4.6 Performance by Agent of Borrower’s Obligations. If the Borrower fails to perform or comply with any of its agreements contained herein or in the Credit Agreement, and the Agent shall perform or comply, or otherwise cause performance or compliance, with such agreement, the expenses of the Agent incurred in connection with such performance or compliance, together with interest thereon at the Default Rate, shall be payable by the Borrower to the Agent on demand and shall constitute Obligations secured hereby.
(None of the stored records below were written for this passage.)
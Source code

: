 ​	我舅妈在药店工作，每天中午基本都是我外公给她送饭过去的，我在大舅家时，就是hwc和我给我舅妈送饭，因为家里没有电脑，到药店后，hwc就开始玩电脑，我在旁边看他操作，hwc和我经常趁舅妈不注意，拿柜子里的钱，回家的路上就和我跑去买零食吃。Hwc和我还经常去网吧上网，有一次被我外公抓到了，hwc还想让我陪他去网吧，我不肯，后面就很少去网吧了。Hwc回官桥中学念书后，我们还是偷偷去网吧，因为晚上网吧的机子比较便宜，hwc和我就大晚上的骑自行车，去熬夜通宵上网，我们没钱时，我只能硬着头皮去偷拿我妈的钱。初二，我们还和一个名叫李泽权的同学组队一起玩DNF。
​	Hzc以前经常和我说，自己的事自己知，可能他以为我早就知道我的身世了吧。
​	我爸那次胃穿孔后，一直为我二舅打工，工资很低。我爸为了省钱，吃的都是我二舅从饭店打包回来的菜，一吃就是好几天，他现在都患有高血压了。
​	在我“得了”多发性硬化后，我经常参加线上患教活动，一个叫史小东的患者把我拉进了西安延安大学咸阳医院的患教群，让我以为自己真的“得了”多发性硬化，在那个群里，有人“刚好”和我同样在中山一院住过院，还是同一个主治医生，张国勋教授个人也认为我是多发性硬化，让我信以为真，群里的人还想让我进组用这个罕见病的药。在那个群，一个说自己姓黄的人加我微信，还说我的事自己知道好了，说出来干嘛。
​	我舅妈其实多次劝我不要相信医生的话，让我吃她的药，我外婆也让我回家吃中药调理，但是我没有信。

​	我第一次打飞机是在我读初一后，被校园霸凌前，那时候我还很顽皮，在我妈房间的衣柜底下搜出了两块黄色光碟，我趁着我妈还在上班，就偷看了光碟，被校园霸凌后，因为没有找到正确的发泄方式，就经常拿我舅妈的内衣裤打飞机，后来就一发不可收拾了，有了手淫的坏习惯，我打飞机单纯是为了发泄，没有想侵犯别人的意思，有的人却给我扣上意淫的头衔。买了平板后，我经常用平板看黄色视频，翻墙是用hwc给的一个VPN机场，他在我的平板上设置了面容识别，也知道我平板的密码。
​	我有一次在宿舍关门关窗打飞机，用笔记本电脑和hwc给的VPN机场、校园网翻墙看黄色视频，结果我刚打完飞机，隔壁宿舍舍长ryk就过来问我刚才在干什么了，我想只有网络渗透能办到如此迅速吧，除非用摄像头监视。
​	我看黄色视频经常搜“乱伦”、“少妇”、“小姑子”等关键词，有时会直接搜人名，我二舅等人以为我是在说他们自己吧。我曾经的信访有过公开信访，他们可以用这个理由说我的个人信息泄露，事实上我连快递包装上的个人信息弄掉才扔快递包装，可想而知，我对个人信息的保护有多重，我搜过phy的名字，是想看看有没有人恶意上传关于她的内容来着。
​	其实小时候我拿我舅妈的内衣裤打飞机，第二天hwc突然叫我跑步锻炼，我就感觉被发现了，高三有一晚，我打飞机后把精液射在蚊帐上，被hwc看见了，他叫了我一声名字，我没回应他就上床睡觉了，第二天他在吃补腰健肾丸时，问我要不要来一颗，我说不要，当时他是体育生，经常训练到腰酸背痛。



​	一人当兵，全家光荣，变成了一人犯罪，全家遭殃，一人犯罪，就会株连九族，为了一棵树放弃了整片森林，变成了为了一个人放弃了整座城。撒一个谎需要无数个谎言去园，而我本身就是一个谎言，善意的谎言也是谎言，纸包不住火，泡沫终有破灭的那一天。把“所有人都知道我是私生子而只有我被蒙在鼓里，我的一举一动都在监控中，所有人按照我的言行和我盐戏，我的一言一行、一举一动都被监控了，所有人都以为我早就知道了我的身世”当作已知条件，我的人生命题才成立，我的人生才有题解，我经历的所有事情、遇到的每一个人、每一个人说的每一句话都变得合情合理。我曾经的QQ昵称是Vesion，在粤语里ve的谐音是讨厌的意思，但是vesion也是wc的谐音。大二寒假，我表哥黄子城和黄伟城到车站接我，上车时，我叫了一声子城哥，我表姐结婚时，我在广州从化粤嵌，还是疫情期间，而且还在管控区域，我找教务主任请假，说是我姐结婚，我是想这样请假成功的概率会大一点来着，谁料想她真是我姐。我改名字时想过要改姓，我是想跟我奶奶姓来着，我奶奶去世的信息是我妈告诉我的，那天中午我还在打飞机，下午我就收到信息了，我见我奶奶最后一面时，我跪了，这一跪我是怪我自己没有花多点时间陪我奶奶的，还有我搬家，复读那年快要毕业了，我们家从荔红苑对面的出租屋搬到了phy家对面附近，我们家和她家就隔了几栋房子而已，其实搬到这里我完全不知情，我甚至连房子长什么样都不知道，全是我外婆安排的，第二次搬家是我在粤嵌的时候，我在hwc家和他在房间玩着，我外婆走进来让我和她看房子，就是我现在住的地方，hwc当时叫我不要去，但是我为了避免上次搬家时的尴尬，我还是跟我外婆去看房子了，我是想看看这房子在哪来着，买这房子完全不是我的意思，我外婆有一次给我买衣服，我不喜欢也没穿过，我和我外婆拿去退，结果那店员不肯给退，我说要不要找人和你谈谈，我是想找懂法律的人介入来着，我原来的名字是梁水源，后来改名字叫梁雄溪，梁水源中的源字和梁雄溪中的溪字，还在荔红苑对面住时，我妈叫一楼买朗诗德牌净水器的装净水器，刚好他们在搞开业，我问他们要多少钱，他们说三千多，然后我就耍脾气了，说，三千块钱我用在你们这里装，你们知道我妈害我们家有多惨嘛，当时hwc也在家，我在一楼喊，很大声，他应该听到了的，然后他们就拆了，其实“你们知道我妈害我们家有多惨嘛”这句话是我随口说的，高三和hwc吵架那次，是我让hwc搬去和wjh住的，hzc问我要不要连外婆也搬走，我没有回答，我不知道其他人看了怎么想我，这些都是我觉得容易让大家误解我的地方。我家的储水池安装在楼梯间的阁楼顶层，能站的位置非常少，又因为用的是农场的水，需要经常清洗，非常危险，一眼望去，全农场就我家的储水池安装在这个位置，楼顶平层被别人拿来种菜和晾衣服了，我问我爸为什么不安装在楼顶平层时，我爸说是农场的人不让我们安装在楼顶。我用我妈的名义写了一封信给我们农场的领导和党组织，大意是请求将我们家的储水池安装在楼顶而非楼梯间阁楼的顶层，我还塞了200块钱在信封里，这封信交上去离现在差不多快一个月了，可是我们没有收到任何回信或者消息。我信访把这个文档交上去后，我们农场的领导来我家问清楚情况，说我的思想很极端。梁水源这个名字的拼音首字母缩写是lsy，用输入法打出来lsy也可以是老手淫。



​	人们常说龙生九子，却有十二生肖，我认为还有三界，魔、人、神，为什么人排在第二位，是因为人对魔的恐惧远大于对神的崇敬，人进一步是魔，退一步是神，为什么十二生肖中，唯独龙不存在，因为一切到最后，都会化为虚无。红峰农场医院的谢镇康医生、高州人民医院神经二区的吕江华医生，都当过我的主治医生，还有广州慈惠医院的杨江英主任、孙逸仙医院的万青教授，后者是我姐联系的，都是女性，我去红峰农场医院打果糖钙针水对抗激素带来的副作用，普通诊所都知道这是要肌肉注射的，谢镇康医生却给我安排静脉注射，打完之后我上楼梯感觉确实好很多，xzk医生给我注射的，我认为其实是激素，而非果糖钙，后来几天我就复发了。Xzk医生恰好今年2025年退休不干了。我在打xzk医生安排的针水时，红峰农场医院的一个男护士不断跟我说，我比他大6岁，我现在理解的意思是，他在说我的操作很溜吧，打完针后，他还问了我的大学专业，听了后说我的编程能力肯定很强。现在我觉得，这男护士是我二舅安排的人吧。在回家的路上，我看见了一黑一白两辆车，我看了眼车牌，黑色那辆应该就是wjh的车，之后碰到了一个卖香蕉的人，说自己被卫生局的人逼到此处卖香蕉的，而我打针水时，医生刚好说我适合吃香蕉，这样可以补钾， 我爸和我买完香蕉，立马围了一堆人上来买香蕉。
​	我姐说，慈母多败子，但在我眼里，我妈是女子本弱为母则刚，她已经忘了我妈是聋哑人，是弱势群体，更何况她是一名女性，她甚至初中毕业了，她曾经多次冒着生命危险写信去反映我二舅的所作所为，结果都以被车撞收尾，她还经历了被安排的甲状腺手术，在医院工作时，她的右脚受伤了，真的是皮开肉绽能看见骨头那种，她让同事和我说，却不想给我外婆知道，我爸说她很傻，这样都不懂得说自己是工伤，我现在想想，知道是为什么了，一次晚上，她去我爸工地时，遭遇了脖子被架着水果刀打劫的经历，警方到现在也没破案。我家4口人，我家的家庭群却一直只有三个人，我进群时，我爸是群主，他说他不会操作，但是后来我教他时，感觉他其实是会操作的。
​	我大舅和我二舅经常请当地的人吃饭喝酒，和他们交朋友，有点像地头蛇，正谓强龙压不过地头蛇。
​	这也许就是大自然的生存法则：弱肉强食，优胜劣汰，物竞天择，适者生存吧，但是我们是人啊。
The Borrower hereby irrevocably constitutes and appoints the Agent, and any officer or agent thereof, with full power of substitution, as its true and lawful attorney-in-fact with full power and authority in the place and stead of the Borrower and in the name of the Borrower or in its own name, from time to time in the Agent’s discretion, to perform or comply with any and all of the Borrower’s obligations hereunder which the Borrower has failed to perform or comply with after notice thereof and to take any and all other actions necessary or advisable in the Agent’s judgment, to protect, preserve, enforce or exercise the Agent’s rights under this Agreement or the other Loan Documents, said power being coupled with an interest and therefore irrevocable.
V. | EVENTS OF DEFAULT |
5. Each of the following shall constitute an Event of Default (provided that any requirement for notice or lapse of time or any grace or cure period or other condition has been satisfied), whatever the reason for such event and whether it shall be voluntary or involuntary or be effected by operation of law or pursuant to any judgment or order of any court or any order, rule or regulation of any governmental body:
5.1 If any warranty or representation made by or on behalf of the Borrower contained herein or in any of the Loan Documents or in any document furnished in compliance or connection with the Loan Documents is false or incorrect in any material respect when made.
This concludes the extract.